London cultural stalwart The British Museum is partnering with Ethereum-based metaverse game, The Sandbox, to create a range of NFT digital collectibles in conjunction with the museum’s licensing partner, French startup LaCollection.
According to a press release, these will “reflect the breadth and depth of The British Museum’s collections,” offering “new immersive experiences.” The British Museum will also create its own immersive space within the online game world, putting it alongside modern cultural icons like Snoop Dogg, McDonald’s, Adidas, and Gucci.
“This is a great opportunity for The Sandbox players, regardless of where they are, to learn about the amazing wealth of human history, art, and culture that The British Museum has to offer,” The Sandbox COO and co-founder Sebastien Borget said, in a statement. A representative from The British Museum added that the institution was eager to explore “new and innovative ways of sharing its collection and reaching new audiences.”
However, this is not a Web3 first for the institution. While it was founded in 1753, constituting the world’s first national public museum, it has been swift to embrace innovation.
The museum has previously collaborated with LaCollection on three NFT collections. The relationship began in September 2021 with an auction of 200 digital postcards of works by Katsushika Hokusai, including a rendering of the Japanese artist’s populist woodblock print “Under the Wave, Off Kanagawa,” a.k.a. “The Great Wave,” which he created in 1831.
That was followed by an auction of 20 tokenized versions of works by British artist Joseph Mallord William Turner in spring 2022, which included the dramatic watercolor painting “A Storm (Shipwreck)” from 1823.
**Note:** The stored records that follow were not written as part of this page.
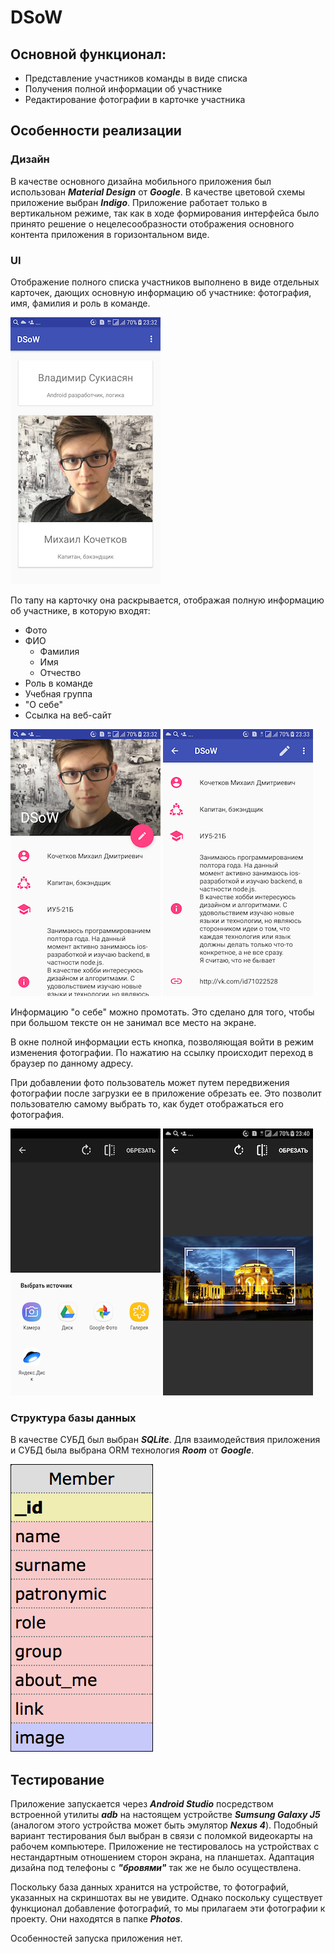 # DSoW

## Основной функционал:

- Представление участников команды в виде списка
- Получения полной информации об участнике
- Редактирование фотографии в карточке участника

## Особенности реализации

### Дизайн

В качестве основного дизайна мобильного приложения был использован ***Material Design*** от ***Google***. В качестве цветовой схемы приложение выбран ***Indigo***. Приложение работает только в вертикальном режиме, так как в ходе формирования интерфейса было принято решение о нецелесообразности отображения основного контента приложения в горизонтальном виде.

### UI

Отображение полного списка участников выполнено в виде отдельных карточек, дающих основную информацию об участнике: фотография, имя, фамилия и роль в команде. 

![](./Pictures/device-2018-04-08-233205.png)

По тапу на карточку она раскрывается, отображая полную информацию об участнике, в которую входят:

- Фото 
- ФИО
  - Фамилия
  - Имя
  - Отчество
- Роль в команде
- Учебная группа
- "О себе"
- Ссылка на веб-сайт

![](./Pictures/device-2018-04-08-233252.png) ![](./Pictures/device-2018-04-08-233315.png)

Информацию "о себе" можно промотать. Это сделано для того, чтобы при большом тексте он не занимал все место на экране.

В окне полной информации есть кнопка, позволяющая войти в режим изменения фотографии. По нажатию на ссылку происходит переход в браузер по данному адресу.

При добавлении фото пользователь может путем передвижения фотографии после загрузки ее в приложение обрезать ее. Это позволит пользователю самому выбрать то, как будет отображаться его фотография.

![](./Pictures/device-2018-04-08-234004.png) ![](./Pictures/device-2018-04-08-234049.png)

### Структура базы данных

В качестве СУБД был выбран ***SQLite***. Для взаимодействия приложения и СУБД была выбрана ORM технология ***Room*** от ***Google***.

![](./Pictures/DatabaseStructure.png)

## Тестирование

Приложение запускается через ***Android Studio*** посредством встроенной утилиты ***adb*** на настоящем устройстве ***Sumsung Galaxy J5*** (аналогом этого устройства может быть эмулятор ***Nexus 4***). Подобный вариант тестирования был выбран в связи с поломкой видеокарты на рабочем компьютере. Приложение не тестировалось на устройствах с нестандартным отношением сторон экрана, на планшетах. Адаптация дизайна под телефоны с ***"бровями"*** так же не было осуществлена.

Поскольку база данных хранится на устройстве, то фотографий, указанных на скриншотах вы не увидите. Однако поскольку существует функционал добавление фотографий, то мы прилагаем эти фотографии к проекту. Они находятся в папке ***Photos***.

Особенностей запуска приложения нет.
The group of paintings hailed from a collection bequeathed to the museum by Robert Wylie Lloyd, a former chairman of Christie’s. Given that the terms of his bequest stipulated the works could only be shown for two weeks a year or by special request (and should never be lent), the initiative presented an opportunity for their wider appreciation.
The institution’s most recent sale featured NFT artwork depicting 20 pen and chalk drawings from The British Museum’s collection by Venetian-born draftsman, Giambattista Piranesi.
In Paris, the city’s Pompidou Center made its own Web3 debut in January with the year-long exhibition, “Policies of the Immaterial: From Certificate to Blockchain.”
The show explores the relationships between blockchain and art, and includes CryptoPunk #110, which was gifted to the museum by CryptoPunks parent Yuga Labs. The exhibit also includes examples of crypto, generative and pixel art.
For its own part, The Sandbox announced the creation of an in-game museum dedicated to NFT profile picture project World of Women last year—just one element of the platform’s five-year, $25 million initiative to create a WoW Foundation.